Exercise materials:
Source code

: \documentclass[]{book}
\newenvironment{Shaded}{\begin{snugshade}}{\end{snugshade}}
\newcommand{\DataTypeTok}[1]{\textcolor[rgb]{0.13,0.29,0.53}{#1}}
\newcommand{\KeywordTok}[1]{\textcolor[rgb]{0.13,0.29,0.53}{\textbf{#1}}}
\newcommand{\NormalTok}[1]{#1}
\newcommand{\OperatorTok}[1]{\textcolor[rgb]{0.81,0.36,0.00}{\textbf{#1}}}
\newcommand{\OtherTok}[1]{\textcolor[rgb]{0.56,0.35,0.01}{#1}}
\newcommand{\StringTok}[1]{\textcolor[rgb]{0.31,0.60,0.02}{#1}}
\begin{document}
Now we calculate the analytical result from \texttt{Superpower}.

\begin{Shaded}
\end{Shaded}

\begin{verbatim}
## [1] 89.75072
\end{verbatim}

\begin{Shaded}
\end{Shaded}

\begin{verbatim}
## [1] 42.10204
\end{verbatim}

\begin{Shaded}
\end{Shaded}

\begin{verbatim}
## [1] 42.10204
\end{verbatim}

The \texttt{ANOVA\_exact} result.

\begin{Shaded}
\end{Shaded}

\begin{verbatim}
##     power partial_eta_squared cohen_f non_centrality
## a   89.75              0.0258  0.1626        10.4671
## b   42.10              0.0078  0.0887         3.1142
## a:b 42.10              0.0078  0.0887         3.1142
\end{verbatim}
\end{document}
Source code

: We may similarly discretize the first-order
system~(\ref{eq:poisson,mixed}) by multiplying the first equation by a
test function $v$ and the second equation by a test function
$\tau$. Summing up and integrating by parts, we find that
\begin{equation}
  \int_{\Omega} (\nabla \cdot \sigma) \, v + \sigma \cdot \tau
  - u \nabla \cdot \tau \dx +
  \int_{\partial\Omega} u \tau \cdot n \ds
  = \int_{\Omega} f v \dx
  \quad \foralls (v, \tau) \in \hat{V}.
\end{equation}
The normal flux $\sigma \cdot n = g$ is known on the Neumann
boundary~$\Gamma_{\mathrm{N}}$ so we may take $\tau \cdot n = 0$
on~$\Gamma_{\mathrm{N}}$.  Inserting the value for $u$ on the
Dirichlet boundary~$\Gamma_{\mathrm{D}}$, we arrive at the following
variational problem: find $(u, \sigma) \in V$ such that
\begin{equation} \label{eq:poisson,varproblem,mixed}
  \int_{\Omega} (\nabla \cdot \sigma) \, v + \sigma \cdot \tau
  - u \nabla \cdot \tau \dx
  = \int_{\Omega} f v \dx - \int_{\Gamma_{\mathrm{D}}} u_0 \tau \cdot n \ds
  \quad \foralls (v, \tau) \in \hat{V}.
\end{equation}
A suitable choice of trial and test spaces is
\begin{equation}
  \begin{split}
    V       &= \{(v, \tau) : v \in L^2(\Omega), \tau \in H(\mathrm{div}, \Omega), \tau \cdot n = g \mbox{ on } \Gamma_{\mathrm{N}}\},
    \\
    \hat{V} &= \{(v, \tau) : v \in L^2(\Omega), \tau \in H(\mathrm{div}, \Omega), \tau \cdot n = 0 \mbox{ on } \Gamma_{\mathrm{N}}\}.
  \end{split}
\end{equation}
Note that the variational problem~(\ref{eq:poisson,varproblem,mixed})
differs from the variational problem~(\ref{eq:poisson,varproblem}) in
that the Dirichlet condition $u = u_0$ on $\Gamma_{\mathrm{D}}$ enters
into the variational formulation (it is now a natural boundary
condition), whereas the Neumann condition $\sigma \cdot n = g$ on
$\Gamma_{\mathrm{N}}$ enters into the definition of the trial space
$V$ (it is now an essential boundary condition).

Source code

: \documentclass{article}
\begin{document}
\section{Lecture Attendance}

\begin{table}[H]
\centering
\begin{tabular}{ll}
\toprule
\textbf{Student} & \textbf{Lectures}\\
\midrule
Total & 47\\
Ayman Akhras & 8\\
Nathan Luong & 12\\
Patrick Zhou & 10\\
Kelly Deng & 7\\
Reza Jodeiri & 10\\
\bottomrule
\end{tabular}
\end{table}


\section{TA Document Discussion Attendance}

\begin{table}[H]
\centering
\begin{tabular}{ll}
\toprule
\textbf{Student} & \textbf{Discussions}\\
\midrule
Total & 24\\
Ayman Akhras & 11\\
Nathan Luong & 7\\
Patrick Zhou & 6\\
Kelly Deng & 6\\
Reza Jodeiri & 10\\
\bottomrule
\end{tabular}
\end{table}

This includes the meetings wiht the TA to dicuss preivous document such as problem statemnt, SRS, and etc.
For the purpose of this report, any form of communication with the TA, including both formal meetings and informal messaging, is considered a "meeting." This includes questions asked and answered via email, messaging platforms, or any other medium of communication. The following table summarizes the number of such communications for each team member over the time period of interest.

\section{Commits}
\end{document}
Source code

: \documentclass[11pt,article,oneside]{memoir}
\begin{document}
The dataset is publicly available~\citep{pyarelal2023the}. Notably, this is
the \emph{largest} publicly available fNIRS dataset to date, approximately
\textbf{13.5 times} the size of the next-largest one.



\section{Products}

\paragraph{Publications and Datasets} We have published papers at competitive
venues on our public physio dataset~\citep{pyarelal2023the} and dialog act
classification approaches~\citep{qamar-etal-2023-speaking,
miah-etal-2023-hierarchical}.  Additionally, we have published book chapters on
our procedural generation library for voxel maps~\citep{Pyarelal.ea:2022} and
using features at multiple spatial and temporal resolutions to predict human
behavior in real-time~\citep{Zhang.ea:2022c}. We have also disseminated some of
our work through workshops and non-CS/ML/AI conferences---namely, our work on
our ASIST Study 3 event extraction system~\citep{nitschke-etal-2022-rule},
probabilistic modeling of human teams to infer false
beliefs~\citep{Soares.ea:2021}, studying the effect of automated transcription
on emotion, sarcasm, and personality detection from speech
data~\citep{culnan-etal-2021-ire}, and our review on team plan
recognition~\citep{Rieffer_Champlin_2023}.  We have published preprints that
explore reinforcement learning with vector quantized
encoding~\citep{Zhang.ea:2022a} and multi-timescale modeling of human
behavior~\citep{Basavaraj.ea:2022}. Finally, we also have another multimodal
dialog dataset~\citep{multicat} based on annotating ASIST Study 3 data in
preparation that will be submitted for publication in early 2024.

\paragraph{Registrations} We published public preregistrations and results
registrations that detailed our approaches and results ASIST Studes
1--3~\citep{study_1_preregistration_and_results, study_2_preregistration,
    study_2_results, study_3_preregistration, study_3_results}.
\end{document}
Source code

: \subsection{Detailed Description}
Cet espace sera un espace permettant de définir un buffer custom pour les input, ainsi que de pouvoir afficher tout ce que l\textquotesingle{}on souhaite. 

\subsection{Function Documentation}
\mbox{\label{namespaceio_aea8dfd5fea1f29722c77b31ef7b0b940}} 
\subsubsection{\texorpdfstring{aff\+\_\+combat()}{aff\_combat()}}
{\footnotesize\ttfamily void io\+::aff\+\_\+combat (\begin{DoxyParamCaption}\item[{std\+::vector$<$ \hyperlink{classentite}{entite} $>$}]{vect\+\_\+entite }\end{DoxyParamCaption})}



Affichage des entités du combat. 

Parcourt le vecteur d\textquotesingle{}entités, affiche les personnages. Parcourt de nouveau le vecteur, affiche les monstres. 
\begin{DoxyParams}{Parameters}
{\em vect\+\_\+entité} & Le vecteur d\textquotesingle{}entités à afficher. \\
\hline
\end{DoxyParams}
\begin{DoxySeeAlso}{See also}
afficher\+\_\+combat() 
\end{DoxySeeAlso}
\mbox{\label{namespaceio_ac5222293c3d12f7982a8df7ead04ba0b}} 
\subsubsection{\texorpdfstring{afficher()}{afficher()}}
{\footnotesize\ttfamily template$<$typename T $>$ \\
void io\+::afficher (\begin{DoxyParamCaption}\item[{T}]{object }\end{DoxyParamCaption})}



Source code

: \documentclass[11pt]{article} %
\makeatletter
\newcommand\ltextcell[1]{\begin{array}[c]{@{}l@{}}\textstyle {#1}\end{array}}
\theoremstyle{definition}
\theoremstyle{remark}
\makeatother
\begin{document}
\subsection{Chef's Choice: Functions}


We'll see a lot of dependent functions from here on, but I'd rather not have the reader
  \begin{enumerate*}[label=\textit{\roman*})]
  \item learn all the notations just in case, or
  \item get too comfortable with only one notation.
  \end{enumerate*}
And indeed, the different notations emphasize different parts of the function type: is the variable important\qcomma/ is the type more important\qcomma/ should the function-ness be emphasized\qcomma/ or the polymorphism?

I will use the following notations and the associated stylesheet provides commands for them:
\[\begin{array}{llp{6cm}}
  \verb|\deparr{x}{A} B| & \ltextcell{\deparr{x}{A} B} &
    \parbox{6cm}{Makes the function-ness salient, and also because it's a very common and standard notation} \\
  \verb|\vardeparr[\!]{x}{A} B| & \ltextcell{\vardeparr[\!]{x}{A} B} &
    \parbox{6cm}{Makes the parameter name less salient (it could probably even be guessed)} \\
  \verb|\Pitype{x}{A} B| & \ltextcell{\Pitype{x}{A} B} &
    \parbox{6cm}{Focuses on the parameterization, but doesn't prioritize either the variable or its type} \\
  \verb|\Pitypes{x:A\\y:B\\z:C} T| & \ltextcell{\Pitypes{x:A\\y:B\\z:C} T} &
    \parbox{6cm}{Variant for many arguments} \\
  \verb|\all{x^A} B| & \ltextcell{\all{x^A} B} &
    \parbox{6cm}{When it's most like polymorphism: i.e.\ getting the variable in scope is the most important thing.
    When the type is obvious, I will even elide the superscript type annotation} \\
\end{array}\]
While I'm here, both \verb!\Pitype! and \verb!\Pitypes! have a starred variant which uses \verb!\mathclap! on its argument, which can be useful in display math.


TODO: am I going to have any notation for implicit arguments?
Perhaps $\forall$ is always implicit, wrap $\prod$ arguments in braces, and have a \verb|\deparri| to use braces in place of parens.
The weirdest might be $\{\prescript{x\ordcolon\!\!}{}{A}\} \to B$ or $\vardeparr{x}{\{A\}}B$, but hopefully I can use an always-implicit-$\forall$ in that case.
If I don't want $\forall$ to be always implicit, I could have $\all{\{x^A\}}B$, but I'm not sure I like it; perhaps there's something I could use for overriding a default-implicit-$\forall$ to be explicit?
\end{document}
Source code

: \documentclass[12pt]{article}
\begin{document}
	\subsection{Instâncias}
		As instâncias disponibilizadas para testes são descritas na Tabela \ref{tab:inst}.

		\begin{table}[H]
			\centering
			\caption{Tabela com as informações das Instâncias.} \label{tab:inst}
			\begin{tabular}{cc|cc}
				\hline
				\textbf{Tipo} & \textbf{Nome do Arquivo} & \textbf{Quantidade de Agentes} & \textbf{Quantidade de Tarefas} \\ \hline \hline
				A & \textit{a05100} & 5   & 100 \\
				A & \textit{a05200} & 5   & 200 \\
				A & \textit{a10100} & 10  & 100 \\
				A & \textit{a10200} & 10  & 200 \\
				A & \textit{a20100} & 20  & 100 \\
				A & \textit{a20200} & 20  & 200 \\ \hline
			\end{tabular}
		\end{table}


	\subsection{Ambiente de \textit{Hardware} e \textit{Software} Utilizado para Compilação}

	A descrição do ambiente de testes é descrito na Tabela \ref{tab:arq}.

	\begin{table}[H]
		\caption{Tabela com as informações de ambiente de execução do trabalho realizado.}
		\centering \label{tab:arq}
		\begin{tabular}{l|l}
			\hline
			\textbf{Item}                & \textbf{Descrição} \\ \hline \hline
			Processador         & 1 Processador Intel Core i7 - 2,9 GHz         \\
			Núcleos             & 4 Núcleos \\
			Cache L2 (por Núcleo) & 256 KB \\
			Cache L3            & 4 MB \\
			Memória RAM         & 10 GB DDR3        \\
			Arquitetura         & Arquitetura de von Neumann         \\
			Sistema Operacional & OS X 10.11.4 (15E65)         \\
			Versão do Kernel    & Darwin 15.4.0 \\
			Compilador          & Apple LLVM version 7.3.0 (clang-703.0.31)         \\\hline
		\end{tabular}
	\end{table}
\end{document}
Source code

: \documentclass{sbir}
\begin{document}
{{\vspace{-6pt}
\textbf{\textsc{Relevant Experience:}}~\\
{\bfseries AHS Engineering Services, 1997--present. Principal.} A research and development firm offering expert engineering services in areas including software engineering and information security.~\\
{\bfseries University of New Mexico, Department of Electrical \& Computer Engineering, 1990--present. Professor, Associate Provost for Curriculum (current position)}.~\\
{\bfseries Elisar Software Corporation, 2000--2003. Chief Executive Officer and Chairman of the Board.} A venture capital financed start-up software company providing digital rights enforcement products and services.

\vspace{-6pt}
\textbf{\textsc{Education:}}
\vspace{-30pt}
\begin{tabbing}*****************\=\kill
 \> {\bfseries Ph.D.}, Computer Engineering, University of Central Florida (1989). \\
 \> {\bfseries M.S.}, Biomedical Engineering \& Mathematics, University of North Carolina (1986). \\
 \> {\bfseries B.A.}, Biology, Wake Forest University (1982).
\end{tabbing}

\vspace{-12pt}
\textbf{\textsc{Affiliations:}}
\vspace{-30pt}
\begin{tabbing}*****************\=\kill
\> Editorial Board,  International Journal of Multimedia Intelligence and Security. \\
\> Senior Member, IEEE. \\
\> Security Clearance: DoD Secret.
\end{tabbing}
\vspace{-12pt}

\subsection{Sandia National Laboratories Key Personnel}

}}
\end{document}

Task details:
Begin with the line that contains "and information security.~\\" and quote each line after it exactly, stopping after the last line of the data.

Task answer:
{\bfseries AHS Engineering Services, 1997--present. Principal.} A research and development firm offering expert engineering services in areas including software engineering and information security.~\\
{\bfseries University of New Mexico, Department of Electrical \& Computer Engineering, 1990--present. Professor, Associate Provost for Curriculum (current position)}.~\\
{\bfseries Elisar Software Corporation, 2000--2003. Chief Executive Officer and Chairman of the Board.} A venture capital financed start-up software company providing digital rights enforcement products and services.

\vspace{-6pt}
\textbf{\textsc{Education:}}
\vspace{-30pt}
\begin{tabbing}*****************\=\kill
 \> {\bfseries Ph.D.}, Computer Engineering, University of Central Florida (1989). \\
 \> {\bfseries M.S.}, Biomedical Engineering \& Mathematics, University of North Carolina (1986). \\
 \> {\bfseries B.A.}, Biology, Wake Forest University (1982).
\end{tabbing}

\vspace{-12pt}
\textbf{\textsc{Affiliations:}}
\vspace{-30pt}
\begin{tabbing}*****************\=\kill
\> Editorial Board,  International Journal of Multimedia Intelligence and Security. \\
\> Senior Member, IEEE. \\
\> Security Clearance: DoD Secret.
\end{tabbing}
\vspace{-12pt}

\subsection{Sandia National Laboratories Key Personnel}

}}
\end{document}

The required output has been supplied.